**YOUR OBJECTIVE**
Repeat exactly, and only, the lines below starting at the line that contains "L'uscita $f(t)$ sarà" and ending at the line that contains "Il ritardo può", inclusive of both.

Plain-text document sources:

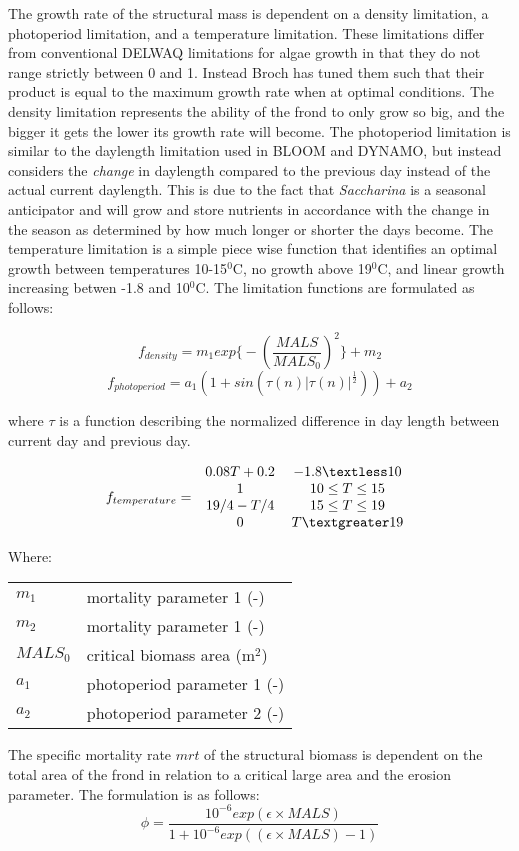 \documentclass{deltares_manual}
\begin{document}
The growth rate of the structural mass is dependent on a density limitation, a photoperiod limitation, and a temperature limitation. These limitations differ from conventional DELWAQ limitations for algae growth in that they do not range strictly between 0 and 1. Instead Broch has tuned them such that their product is equal to the maximum growth rate when at optimal conditions. The density limitation represents the ability of the frond to only grow so big, and the bigger it gets the lower its growth rate will become. The photoperiod limitation is similar to the daylength limitation used in BLOOM and DYNAMO, but instead considers the \textit{change} in daylength compared to the previous day instead of the actual current daylength. This is due to the fact that \textit{Saccharina} is a seasonal anticipator and will grow and store nutrients in accordance with the change in the season as determined by how much longer or shorter the days become. The temperature limitation is a simple piece wise function that identifies an optimal growth between temperatures 10-15$^0$C, no growth above 19$^0$C, and linear growth increasing betwen -1.8 and 10$^0$C.  The limitation functions are formulated as follows:

\[f_{density} = m_1 exp\big\{-(\frac{MALS}{MALS_0})^2 \big\}+m_2\]
\[f_{photoperiod} = a_1 (1+sin(\tau (n) | \tau (n)| ^{\frac{1}{2}})) + a_2\]

where $\tau$ is a function describing the normalized difference in day length between current day and previous day.

\[f_{temperature} =  
\left 
.\begin{tabular}{cc}
$ 0.08T + 0.2 $    & $-1.8 \textless 10$ \\
$  1 $             & $10 \leq T \leq 15$ \\
$19/4 - T/4$       & $15 \leq T \leq 19$ \\ 
$0$                & $T \textgreater 19$ \\
\end{tabular}
\right 
.\]

Where:\\
\begin{tabular}{ll}
$m_1$ & mortality parameter 1 (-)\\
$m_2$ & mortality parameter 1 (-)\\
$MALS_0$ & critical biomass area (m$^2$)\\
$a_1$ & photoperiod parameter 1 (-)\\
$a_2$ & photoperiod parameter 2 (-)\\
\end{tabular}
The specific mortality rate $mrt$ of the structural biomass is dependent on the total area of the frond in relation to a critical large area and the erosion parameter. The formulation is as follows:
\[\phi = \frac{10^{-6}exp(\epsilon\times MALS)}{1+10^{-6}exp((\epsilon\times MALS)-1)}\]
\end{document}
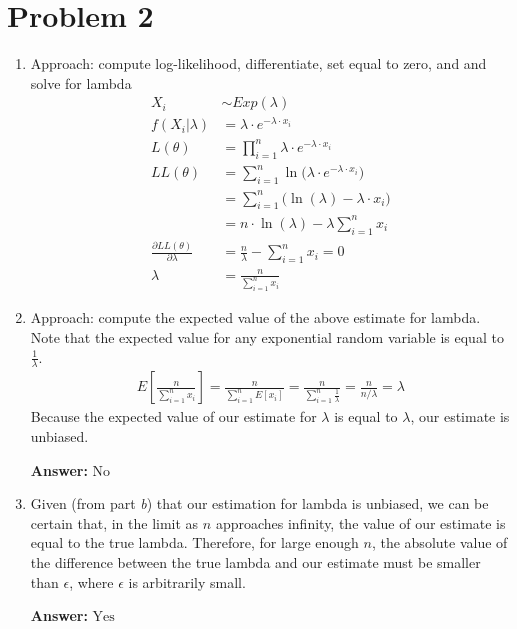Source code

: \documentclass[12pt]{article}
\newcommand{\answer}[1]{\textbf{Answer:} $\boxed{#1}$}
\newcommand{\pd}{\\[2pt]}
\begin{document}
      \newpage
      \section*{Problem 2}
         \begin{enumerate}
            \item
               Approach: compute log-likelihood, differentiate, set
               equal to zero, and and solve for lambda
               \begin{align*}
                  X_i &\sim Exp(\lambda) \pd
                  f(X_i | \lambda) &= \lambda \cdot e^{-\lambda \cdot x_i} \pd
                  L(\theta) &=
                     \prod_{i = 1}^{n} \lambda \cdot e^{-\lambda \cdot x_i} \pd
                  LL(\theta) &= \sum_{i = 1}^{n}
                     \ln \big(\lambda \cdot e^{-\lambda \cdot x_i}\big) \pd
                  &= \sum_{i = 1}^{n} \big(\ln(\lambda) - \lambda \cdot x_i) \pd
                  &= n \cdot \ln(\lambda) - \lambda \sum_{i=1}^n{x_i} \pd
                  \frac{\partial LL(\theta)}{\partial \lambda} &=
                     \frac{n}{\lambda} - \sum_{i = 1}^{n}{x_i} = 0 \pd
                  \lambda &= \frac{n}{\sum_{i=1}^{n}{x_i}}
               \end{align*}
            \item
               Approach: compute the expected value of the above estimate for
               lambda. Note that the expected value for any exponential random
               variable is equal to $\frac{1}{\lambda}$.
               \begin{align*}
                  E\left[\frac{n}{\sum_{i=1}^{n}{x_i}}\right] =
                     \frac{n}{\sum\limits_{i=1}^{n}{E[x_i]}}
                  = \frac{n}{\sum\limits_{i=1}^{n}{\frac{1}{\lambda}}}
                  = \frac{n}{n/\lambda}
                  = \lambda
               \end{align*}
               Because the expected value of our estimate for $\lambda$ is equal
               to $\lambda$, our estimate is unbiased.

               \answer{\text{No}}
            \item
               Given (from part \emph{b}) that our estimation for lambda is
               unbiased, we can be certain that, in the limit as $n$ approaches
               infinity, the value of our estimate is equal to the true
               lambda. Therefore, for large enough $n$, the absolute value of
               the difference between the true lambda and our estimate must be
               smaller than $\epsilon$, where $\epsilon$ is arbitrarily small.

               \answer{\text{Yes}}
         \end{enumerate}
\end{document}
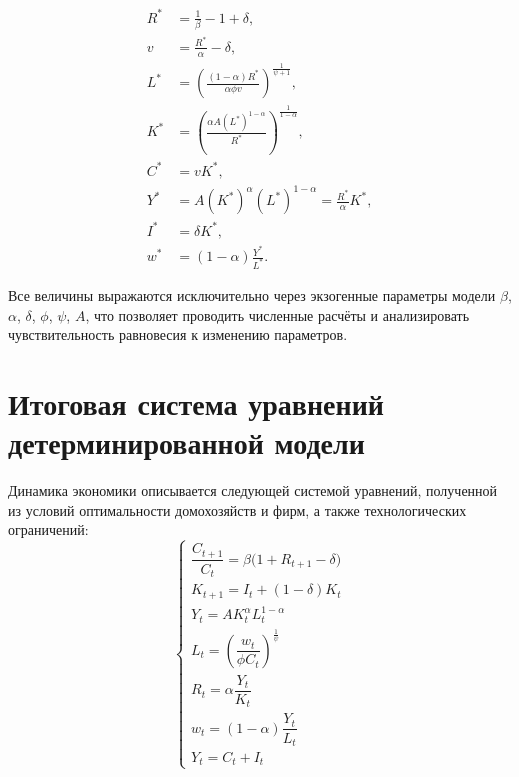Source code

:   \[
  \begin{aligned}
  R^* &= \frac{1}{\beta} - 1 + \delta, \\[4pt]
  v &= \frac{R^*}{\alpha} - \delta, \\[4pt]
  L^* &= \left( \frac{(1-\alpha)R^*}{\alpha \phi v} \right)^{\frac{1}{\psi+1}}, \\[4pt]
  K^* &= \left( \frac{\alpha A (L^*)^{1-\alpha}}{R^*} \right)^{\frac{1}{1-\alpha}}, \\[4pt]
  C^* &= v K^*, \\[4pt]
  Y^* &= A (K^*)^{\alpha} (L^*)^{1-\alpha} = \frac{R^*}{\alpha} K^*, \\[4pt]
  I^* &= \delta K^*, \\[4pt]
  w^* &= (1-\alpha)\frac{Y^*}{L^*}.
  \end{aligned}
  \]

  Все величины выражаются исключительно через экзогенные параметры модели $\beta$, $\alpha$, $\delta$, $\phi$, $\psi$, $A$, что позволяет проводить численные расчёты и анализировать чувствительность равновесия к изменению параметров.
  
\section{Итоговая система уравнений детерминированной модели}

Динамика экономики описывается следующей системой уравнений, полученной из условий оптимальности домохозяйств и фирм, а также технологических ограничений:
\begin{equation}
\begin{cases}
\dfrac{C_{t+1}}{C_t} = \beta\bigl(1+R_{t+1} - \delta\bigr) \\[6pt]
K_{t+1} = I_t + (1 - \delta)K_t \\[4pt]
Y_t = A K_t^{\alpha} L_t^{1-\alpha} \\[4pt]
L_t = \left(\dfrac{w_t}{\phi C_t}\right)^{\frac{1}{\psi}} \\[6pt]
R_t = \alpha \dfrac{Y_t}{K_t}\\[6pt]
w_t = (1-\alpha)\dfrac{Y_t}{L_t} \\[6pt]
Y_t = C_t + I_t
\end{cases}
\end{equation}


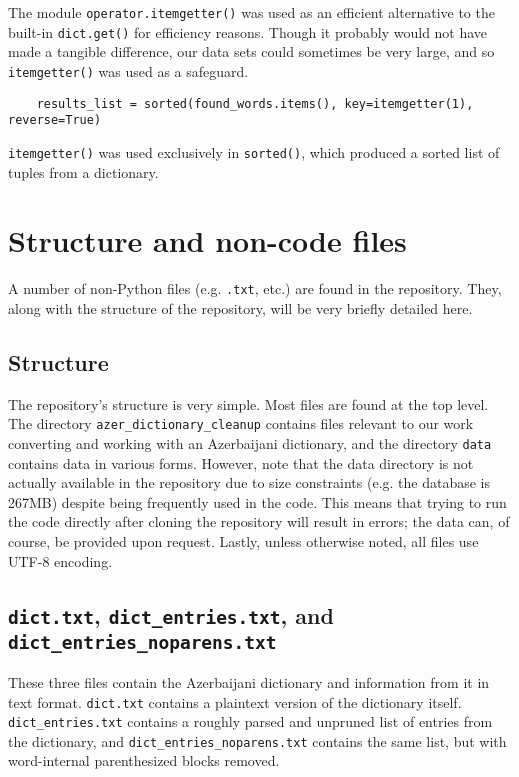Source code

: \documentclass{article}      %
\begin{document}
	The module \texttt{operator.itemgetter()} was used as an efficient alternative to the built-in \texttt{dict.get()} for efficiency reasons. Though it probably would not have made a tangible difference, our data sets could sometimes be very large, and so \texttt{itemgetter()} was used as a safeguard.
	
	\begin{verbatim}
	results_list = sorted(found_words.items(), key=itemgetter(1), reverse=True)
	\end{verbatim}
	
	\texttt{itemgetter()} was used exclusively in \texttt{sorted()}, which produced a sorted list of tuples from a dictionary.
		
		
	\section{Structure and non-code files}
	
	A number of non-Python files (e.g. \texttt{.txt}, etc.) are found in the repository. They, along with the structure of the repository, will be very briefly detailed here.
	
	\subsection{Structure}
	
	The repository's structure is very simple. Most files are found at the top level. The directory \texttt{azer\_dictionary\_cleanup} contains files relevant to our work converting and working with an Azerbaijani dictionary, and the directory \texttt{data} contains data in various forms. However, note that the data directory is not actually available in the repository due to size constraints (e.g. the database is 267MB) despite being frequently used in the code. This means that trying to run the code directly after cloning the repository will result in errors; the data can, of course, be provided upon request. Lastly, unless otherwise noted, all files use UTF-8 encoding.
	
	\subsection{\texttt{dict.txt}, \texttt{dict\_entries.txt}, and \texttt{dict\_entries\_noparens.txt}}
	
	These three files contain the Azerbaijani dictionary and information from it in text format. \texttt{dict.txt} contains a plaintext version of the dictionary itself. \texttt{dict\_entries.txt} contains a roughly parsed and unpruned list of entries from the dictionary, and \texttt{dict\_entries\_noparens.txt} contains the same list, but with word-internal parenthesized blocks removed.
	
\end{document}
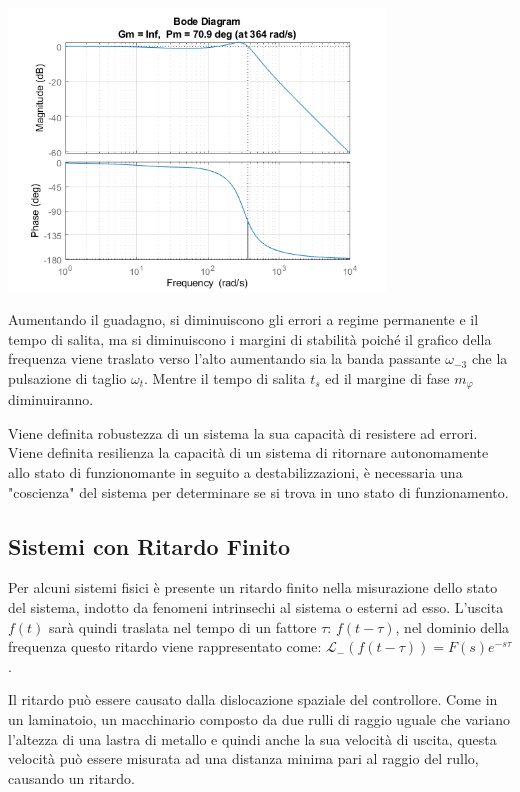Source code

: \documentclass{article}
\numberwithin{equation}{subsection}
\begin{document}
\begin{center}
    \includegraphics[width=10cm]{Bode3.png}
\end{center}

Aumentando il guadagno, si diminuiscono gli errori a regime permanente e il tempo di salita, ma si diminuiscono i margini di stabilità poiché il grafico della frequenza 
viene traslato verso l'alto aumentando sia la banda passante $\omega_{-3}$ che la pulsazione di taglio $\omega_t$. Mentre il tempo di salita $t_s$ ed il margine di fase 
$m_{\varphi}$ diminuiranno. 



Viene definita robustezza di un sistema la sua capacità di resistere ad errori. Viene definita resilienza la capacità di un sistema di ritornare 
autonomamente allo stato di funzionomante in seguito a destabilizzazioni, è necessaria una "coscienza" del sistema per determinare se si trova in uno stato di funzionamento. 

\subsection{Sistemi con Ritardo Finito}

Per alcuni sistemi fisici è presente un ritardo finito nella misurazione dello stato del sistema, indotto da fenomeni intrinsechi al sistema o esterni ad esso. 
L'uscita $f(t)$ sarà quindi traslata nel tempo di un fattore $\tau$: $f(t-\tau)$, nel dominio della frequenza questo ritardo viene rappresentato come: 
$\mathscr{L}_-(f(t-\tau))=F(s)e^{-s\tau}$. 

Il ritardo può essere causato dalla dislocazione spaziale del controllore. Come in un laminatoio, un macchinario composto da due rulli di raggio uguale 
che variano l'altezza di una lastra di metallo e quindi anche la sua velocità di uscita, questa velocità può essere misurata ad una distanza minima 
pari al raggio del rullo, causando un ritardo. 
\end{document}
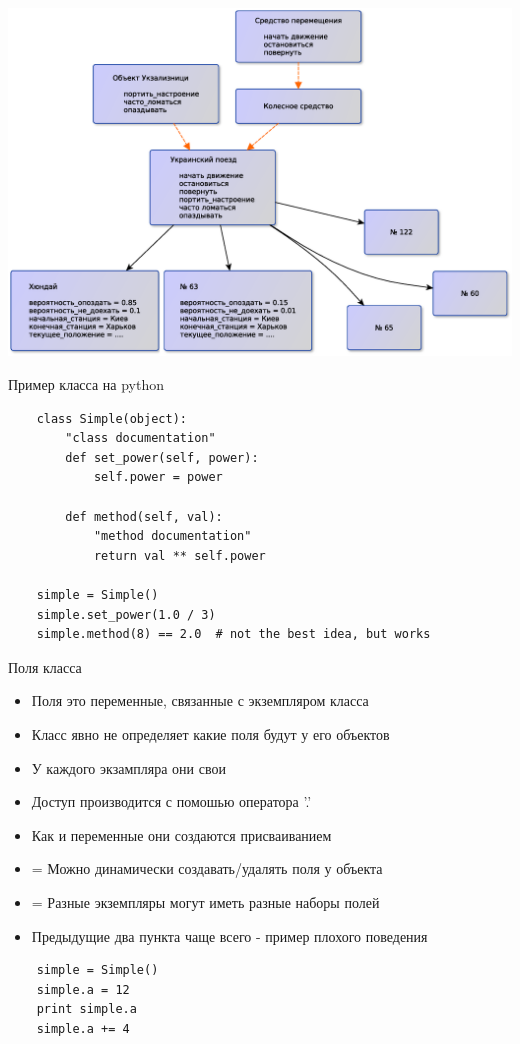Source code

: \documentclass{article}
\begin{document}
\begin{center} \includegraphics[scale=0.8]{images/ukr_zalilnitsya.eps} \end{center}
\newpage

\begin{center} Пример класса на python \end{center}
\vspace{15pt}
\begin{lstlisting}
    class Simple(object):
        "class documentation"
        def set_power(self, power):
            self.power = power

        def method(self, val):
            "method documentation"
            return val ** self.power

    simple = Simple()
    simple.set_power(1.0 / 3)
    simple.method(8) == 2.0  # not the best idea, but works
\end{lstlisting}
\newpage

\begin{center} Поля класса \end{center}
\begin{itemize}
    \item Поля это переменные, связанные с экземпляром класса
    \item Класс явно не определяет какие поля будут у его объектов
    \item У каждого экзампляра они свои
    \item Доступ производится с помошью оператора '.'
    \item Как и переменные они создаются присваиванием
    \item = Можно динамически создавать/удалять поля у объекта
    \item = Разные экземпляры могут иметь разные наборы полей
    \item Предыдущие два пункта чаще всего - пример плохого поведения
\end{itemize}
\begin{lstlisting}
    simple = Simple()
    simple.a = 12
    print simple.a
    simple.a += 4
\end{lstlisting}
\newpage
\end{document}

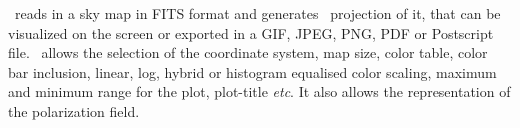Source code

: 
{\thedocid \ reads in a \healpix sky map in FITS format and generates
\projfullname \ projection of it, that can be visualized on the screen or
exported in a GIF, JPEG, PNG, PDF or Postscript file. \thedocid \  allows the selection of
the coordinate system, map size, color table, color bar inclusion,
linear, log, hybrid or histogram equalised color scaling, 
maximum and 
minimum range for the plot, plot-title {\it etc}. It also allows the representation of the
polarization field.}

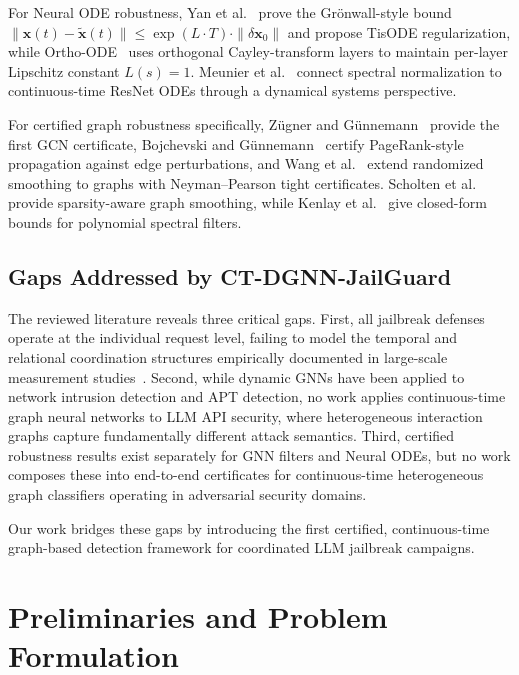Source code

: \documentclass[journal]{IEEEtran}
\theoremstyle{plain}
\theoremstyle{definition}
\theoremstyle{remark}
\begin{document}
For Neural ODE robustness, Yan et al.~\cite{yan2020robustode} prove the Gr\"onwall-style bound $\|\mathbf{x}(t) - \tilde{\mathbf{x}}(t)\| \leq \exp(L \cdot T) \cdot \|\delta \mathbf{x}_0\|$ and propose TisODE regularization, while Ortho-ODE~\cite{ayinde2023orthoode} uses orthogonal Cayley-transform layers to maintain per-layer Lipschitz constant $L(s) = 1$. Meunier et al.~\cite{meunier2022lipschitzode} connect spectral normalization to continuous-time ResNet ODEs through a dynamical systems perspective.

For certified graph robustness specifically, Z\"ugner and G\"unnemann~\cite{zugner2019certifiable} provide the first GCN certificate, Bojchevski and G\"unnemann~\cite{bojchevski2019certifiable} certify PageRank-style propagation against edge perturbations, and Wang et al.~\cite{wang2021certifiedgraph} extend randomized smoothing to graphs with Neyman--Pearson tight certificates. Scholten et al.~\cite{scholten2022smoothing} provide sparsity-aware graph smoothing, while Kenlay et al.~\cite{kenlay2021lipschitz} give closed-form bounds for polynomial spectral filters.

\subsection{Gaps Addressed by CT-DGNN-JailGuard}

The reviewed literature reveals three critical gaps. First, all jailbreak defenses operate at the individual request level, failing to model the temporal and relational coordination structures empirically documented in large-scale measurement studies~\cite{shen2024dan}. Second, while dynamic GNNs have been applied to network intrusion detection and APT detection, no work applies continuous-time graph neural networks to LLM API security, where heterogeneous interaction graphs capture fundamentally different attack semantics. Third, certified robustness results exist separately for GNN filters and Neural ODEs, but no work composes these into end-to-end certificates for continuous-time heterogeneous graph classifiers operating in adversarial security domains.

Our work bridges these gaps by introducing the first certified, continuous-time graph-based detection framework for coordinated LLM jailbreak campaigns.

\section{Preliminaries and Problem Formulation}
\label{sec:preliminaries}
\end{document}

**RESULT OF THE TASK**
L'uscita $f(t)$ sarà quindi traslata nel tempo di un fattore $\tau$: $f(t-\tau)$, nel dominio della frequenza questo ritardo viene rappresentato come: 
$\mathscr{L}_-(f(t-\tau))=F(s)e^{-s\tau}$. 

Il ritardo può essere causato dalla dislocazione spaziale del controllore. Come in un laminatoio, un macchinario composto da due rulli di raggio uguale 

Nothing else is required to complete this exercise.